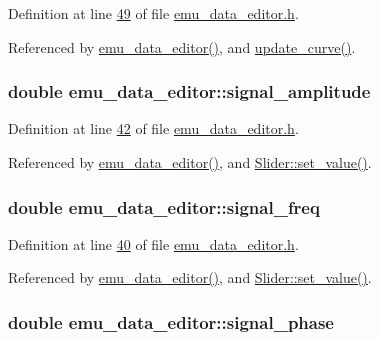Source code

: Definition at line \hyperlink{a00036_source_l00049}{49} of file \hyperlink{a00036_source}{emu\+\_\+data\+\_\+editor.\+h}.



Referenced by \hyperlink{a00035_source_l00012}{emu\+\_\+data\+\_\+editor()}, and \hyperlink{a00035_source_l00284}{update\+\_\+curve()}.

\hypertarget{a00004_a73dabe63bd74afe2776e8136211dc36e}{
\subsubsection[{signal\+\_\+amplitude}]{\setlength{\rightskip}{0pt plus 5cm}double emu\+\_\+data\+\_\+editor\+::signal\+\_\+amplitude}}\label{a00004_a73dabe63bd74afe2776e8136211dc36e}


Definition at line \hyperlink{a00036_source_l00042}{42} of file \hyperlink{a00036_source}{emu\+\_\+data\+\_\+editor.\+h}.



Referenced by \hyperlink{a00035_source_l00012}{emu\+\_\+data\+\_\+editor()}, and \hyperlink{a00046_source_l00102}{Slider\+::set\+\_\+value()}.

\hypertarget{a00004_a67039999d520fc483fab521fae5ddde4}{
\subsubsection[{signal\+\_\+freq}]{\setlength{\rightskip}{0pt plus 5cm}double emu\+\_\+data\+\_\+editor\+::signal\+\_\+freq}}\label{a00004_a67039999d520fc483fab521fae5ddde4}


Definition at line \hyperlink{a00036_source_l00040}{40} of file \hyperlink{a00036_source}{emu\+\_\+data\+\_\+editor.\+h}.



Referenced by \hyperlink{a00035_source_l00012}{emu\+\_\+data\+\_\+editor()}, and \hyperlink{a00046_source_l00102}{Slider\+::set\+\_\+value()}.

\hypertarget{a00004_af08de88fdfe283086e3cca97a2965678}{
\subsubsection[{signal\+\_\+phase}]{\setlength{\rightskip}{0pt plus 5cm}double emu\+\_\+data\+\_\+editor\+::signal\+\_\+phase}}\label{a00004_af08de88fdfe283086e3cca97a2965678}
################
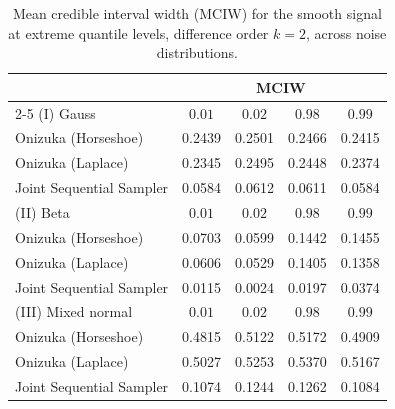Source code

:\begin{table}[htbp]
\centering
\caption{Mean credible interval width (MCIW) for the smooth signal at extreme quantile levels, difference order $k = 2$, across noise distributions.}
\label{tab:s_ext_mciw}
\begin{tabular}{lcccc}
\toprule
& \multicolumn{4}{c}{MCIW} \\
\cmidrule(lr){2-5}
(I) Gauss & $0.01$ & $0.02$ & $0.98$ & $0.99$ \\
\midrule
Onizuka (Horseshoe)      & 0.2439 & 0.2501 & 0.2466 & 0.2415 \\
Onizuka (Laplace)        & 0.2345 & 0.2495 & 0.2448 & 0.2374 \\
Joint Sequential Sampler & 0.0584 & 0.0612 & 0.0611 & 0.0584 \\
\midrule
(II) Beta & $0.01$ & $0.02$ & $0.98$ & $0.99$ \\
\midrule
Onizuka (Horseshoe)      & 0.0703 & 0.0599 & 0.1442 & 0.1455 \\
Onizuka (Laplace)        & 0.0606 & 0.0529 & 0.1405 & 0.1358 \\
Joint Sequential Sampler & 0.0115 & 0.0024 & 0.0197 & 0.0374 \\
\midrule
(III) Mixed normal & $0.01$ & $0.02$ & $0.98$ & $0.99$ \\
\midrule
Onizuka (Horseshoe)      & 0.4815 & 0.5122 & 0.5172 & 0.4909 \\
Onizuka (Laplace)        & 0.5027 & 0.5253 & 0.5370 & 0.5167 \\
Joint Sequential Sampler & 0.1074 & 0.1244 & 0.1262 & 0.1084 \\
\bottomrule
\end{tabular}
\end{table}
################
Requirement: The lines sought are those in the data above that include the string "Horseshoe"; copy each one.

Answer to this task:
Onizuka (Horseshoe)      & 0.2439 & 0.2501 & 0.2466 & 0.2415 \\
Onizuka (Horseshoe)      & 0.0703 & 0.0599 & 0.1442 & 0.1455 \\
Onizuka (Horseshoe)      & 0.4815 & 0.5122 & 0.5172 & 0.4909 \\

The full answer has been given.